(Dataset entries)
───

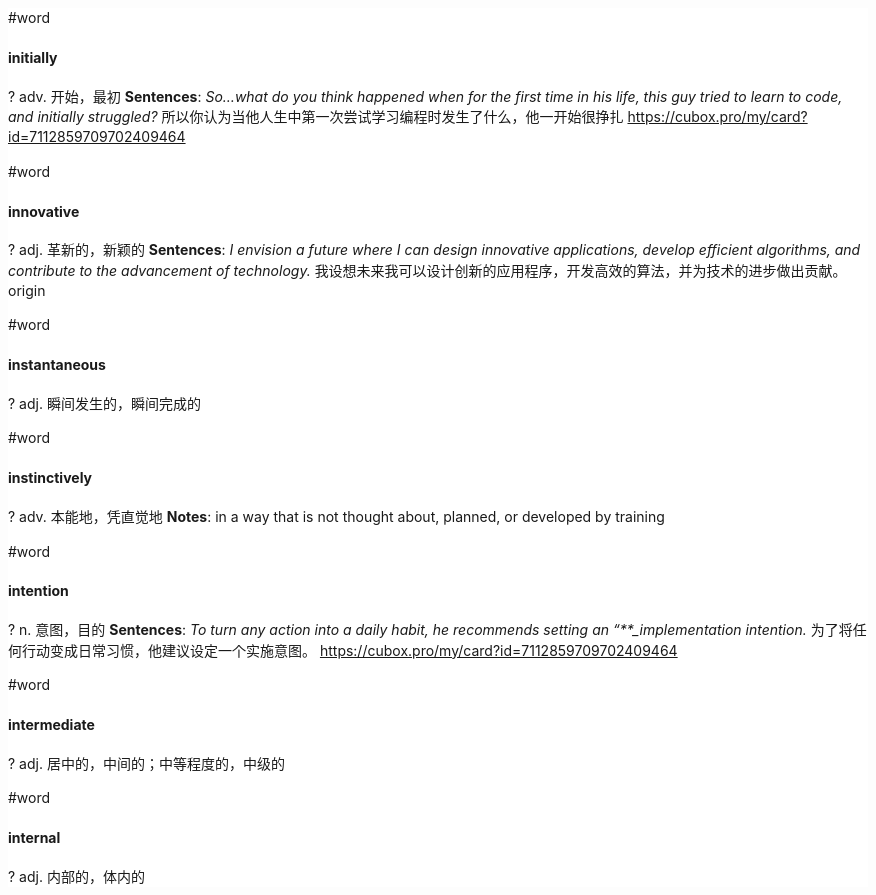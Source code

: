 #word
#### initially
?
adv. 开始，最初
**Sentences**:
*So…what do you think happened when for the first time in his life, this guy tried to learn to code, and initially struggled?*
所以你认为当他人生中第一次尝试学习编程时发生了什么，他一开始很挣扎
https://cubox.pro/my/card?id=7112859709702409464

#word
#### innovative
?
adj. 革新的，新颖的
**Sentences**:
*I envision a future where I can design innovative applications, develop efficient algorithms, and contribute to the advancement of technology.*
我设想未来我可以设计创新的应用程序，开发高效的算法，并为技术的进步做出贡献。
origin

#word
#### instantaneous
?
adj. 瞬间发生的，瞬间完成的

#word
#### instinctively
?
adv. 本能地，凭直觉地
**Notes**:
in a way that is not thought about, planned, or developed by training

#word
#### intention
?
n. 意图，目的
**Sentences**:
*To turn any action into a daily habit, he recommends setting an “**_implementation intention.*
为了将任何行动变成日常习惯，他建议设定一个实施意图。
https://cubox.pro/my/card?id=7112859709702409464

#word
#### intermediate
?
adj. 居中的，中间的；中等程度的，中级的

#word
#### internal
?
adj. 内部的，体内的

───

◆ Task directions
Please show, exactly as written, every line above that contains the word "initially".

◆ Result below
#### initially
*So…what do you think happened when for the first time in his life, this guy tried to learn to code, and initially struggled?*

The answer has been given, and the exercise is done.